Les pompiers ne peuvent que constater les faits.

Pour rendre la sencyclopédie un peu plus culturelle, j'ai décidé d'écrire un article sur "À la recherche du temps perdu". Je ne l'ai pas lu, mais perdre du temps ça m'arrive régulièrement alors je devrais bien m'en sortir... Mais, une minute ! Quelqu'un a déjà écrit un résumé ? On m'a prit de court pendant que mon idée faisait long-feu... Ah bravo, je viens de perdre cinq minutes.

Tiens ? Où est-ce que j'ai pu les mettre ? Il va falloir que je les retrouve... C'est vrai qu'il m'en reste beaucoup mais c'est pour le principe : je n'ai pas de temps à perdre. En tous cas pas comme ça... Où peut bien aller le temps perdu, d'ailleurs ? Il n'a pas roulé derrière une armoire ou sous les coussins du canapé, quand même. Quoique, je vais vérifier...

Non, il n'y était pas. J'ai beau regarder dans tous les coins et recoins, pas moyen de remettre la main dessus. Et pendant ce temps la télé passe une rediffusion des "Cinq dernières minutes". Elle se fout de moi ou quoi ? Ah ! Peut être chez mon voisin de palier : il m'avait invité à une soirée, bien que nous ne soyons pas liés. J'ai dû laisser mes minutes chez lui.

Je sonne à la porte et mon voisin ouvre d'un air pressé et me lance :

— Qu'est-ce que c'est ?
— Bonjour voisin ! En fait je me demandais si...
— Ah ! Je n'ai pas le temps !
— Ah bon ? Alors j'ai du me tromper, j'ai cru que c'est vous qui l'aviez. Désolé.

Il marmonne quelque chose qui doit être un au revoir et referme la porte vite fait.

Que faire maintenant ? Quand je tape dans google "Comment retrouver du temps perdu ?" tout ce que j'ai comme résultat c'est des pages sur Marcel Proust - ou alors la complétion automatique me propose "Comment faire l'amour"... Je lirai peut être ça quand j'aurai le temps, mais pour l'instant je vais devoir aller chercher ailleurs.

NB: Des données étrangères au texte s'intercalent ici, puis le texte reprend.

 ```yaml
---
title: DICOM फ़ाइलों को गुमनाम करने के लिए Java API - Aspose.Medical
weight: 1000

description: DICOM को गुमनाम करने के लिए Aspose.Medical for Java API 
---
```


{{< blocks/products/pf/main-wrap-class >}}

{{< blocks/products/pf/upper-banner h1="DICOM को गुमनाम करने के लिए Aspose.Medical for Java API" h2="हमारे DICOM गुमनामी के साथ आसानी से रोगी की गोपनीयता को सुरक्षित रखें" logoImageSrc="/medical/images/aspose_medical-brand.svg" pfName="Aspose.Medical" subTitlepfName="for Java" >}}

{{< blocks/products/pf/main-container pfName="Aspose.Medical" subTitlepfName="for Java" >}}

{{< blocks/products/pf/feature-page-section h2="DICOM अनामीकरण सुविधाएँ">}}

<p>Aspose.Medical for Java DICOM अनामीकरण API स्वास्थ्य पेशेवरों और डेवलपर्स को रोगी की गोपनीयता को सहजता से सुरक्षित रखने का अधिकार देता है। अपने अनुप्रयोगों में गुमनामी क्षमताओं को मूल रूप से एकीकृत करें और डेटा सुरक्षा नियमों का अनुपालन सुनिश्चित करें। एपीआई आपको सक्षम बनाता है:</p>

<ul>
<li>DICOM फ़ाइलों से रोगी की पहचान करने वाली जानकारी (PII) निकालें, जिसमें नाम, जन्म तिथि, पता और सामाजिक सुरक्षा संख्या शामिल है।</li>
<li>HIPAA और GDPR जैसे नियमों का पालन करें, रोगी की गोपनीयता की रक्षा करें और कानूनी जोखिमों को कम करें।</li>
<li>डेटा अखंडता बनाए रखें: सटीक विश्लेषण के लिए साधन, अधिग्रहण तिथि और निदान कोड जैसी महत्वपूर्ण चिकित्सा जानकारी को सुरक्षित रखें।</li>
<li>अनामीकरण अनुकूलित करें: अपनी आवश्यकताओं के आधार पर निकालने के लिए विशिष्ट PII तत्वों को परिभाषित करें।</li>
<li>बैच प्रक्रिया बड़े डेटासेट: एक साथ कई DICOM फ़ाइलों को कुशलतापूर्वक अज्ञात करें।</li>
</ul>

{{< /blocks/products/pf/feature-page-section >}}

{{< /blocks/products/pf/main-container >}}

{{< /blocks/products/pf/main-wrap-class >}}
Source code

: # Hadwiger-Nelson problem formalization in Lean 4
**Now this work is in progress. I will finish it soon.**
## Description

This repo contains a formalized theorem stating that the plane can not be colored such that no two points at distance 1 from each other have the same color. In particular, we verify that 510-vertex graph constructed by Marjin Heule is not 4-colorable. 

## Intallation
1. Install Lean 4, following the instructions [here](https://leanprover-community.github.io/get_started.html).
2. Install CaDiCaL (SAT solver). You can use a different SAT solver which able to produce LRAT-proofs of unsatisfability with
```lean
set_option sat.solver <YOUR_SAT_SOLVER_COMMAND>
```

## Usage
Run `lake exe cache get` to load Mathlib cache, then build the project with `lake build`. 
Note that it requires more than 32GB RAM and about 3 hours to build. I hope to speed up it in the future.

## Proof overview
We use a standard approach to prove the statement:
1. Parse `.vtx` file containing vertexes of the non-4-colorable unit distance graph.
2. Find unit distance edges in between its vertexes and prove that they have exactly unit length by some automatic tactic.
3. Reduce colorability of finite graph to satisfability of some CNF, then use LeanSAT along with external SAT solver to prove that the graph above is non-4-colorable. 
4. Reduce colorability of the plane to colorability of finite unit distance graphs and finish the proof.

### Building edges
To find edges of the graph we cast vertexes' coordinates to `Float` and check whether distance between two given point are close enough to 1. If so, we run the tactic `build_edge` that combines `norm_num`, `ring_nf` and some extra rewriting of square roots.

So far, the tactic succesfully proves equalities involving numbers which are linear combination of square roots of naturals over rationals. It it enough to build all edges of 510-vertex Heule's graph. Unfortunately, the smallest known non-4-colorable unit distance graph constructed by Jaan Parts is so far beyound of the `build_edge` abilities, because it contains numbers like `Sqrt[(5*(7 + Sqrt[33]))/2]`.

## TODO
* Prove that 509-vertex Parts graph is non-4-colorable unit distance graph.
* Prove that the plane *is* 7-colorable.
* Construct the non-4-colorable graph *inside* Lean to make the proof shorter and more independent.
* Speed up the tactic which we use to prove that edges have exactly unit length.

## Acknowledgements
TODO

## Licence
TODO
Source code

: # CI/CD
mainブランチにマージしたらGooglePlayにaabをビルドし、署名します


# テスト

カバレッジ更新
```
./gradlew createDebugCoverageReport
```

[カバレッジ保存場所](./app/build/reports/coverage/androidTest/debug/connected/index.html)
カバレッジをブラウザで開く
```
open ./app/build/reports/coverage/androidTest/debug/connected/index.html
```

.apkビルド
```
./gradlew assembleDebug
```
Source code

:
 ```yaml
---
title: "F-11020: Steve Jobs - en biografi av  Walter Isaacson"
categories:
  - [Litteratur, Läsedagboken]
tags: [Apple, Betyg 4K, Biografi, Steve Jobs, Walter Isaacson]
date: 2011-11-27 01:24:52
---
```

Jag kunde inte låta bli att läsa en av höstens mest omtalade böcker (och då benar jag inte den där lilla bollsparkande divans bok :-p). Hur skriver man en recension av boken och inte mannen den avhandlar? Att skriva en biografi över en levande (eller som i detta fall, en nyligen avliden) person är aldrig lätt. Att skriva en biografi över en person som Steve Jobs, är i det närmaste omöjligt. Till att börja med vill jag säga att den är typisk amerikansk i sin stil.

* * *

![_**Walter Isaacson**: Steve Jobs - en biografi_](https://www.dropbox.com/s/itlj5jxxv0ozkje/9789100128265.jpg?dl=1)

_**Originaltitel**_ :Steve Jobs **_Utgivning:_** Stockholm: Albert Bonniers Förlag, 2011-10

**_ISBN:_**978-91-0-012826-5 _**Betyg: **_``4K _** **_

La recherche du temps perdu

Il manque 243 grains là, faites quelque chose !

En sortant dans la rue je vois des gens qui ont tous l'air à la minute près. Pas un seul ne semble avoir le moindre instant à me consacrer alors mes cinq minutes, n'y pensons pas... Tous ces passants sont si pressés qu'ils ne voient pas le temps passer : ils ne risquent pas de savoir où est le mien.

Pourtant à la base, du temps tout le monde en a alors où a pu passer celui de cette foule ? Est-ce qu'ils l'ont perdu eux aussi ? Je me demande si les objets trouvés s'occupent de ce genre de choses... C'est alors que je repère un homme qui a l'air différent des autres. Il regarde lui aussi sa montre, mais pas avec l'air pressé du type qui se dit « plus que deux minutes, je vais être en retard ». Non, il regarde s'écouler les minutes presque en les défiant, en les encourageant à aller plus vite comme si elles n'avaient aucune importance. Comme on regarderait une course de chevaux, il regarde galoper sa trotteuse. Il a l'air d'un homme en avance sur son temps... et indémodable à la fois. Tous ses mouvements se font avec une lenteur calculée, comme pour mieux accentuer son indifférence... En le voyant ainsi, ce qu'il fait me saute aux yeux tout de suite : cet homme est en train de prendre le temps.

Si quelqu'un a vu passer le mien, c'est forcément lui, je n'ai qu'à demander.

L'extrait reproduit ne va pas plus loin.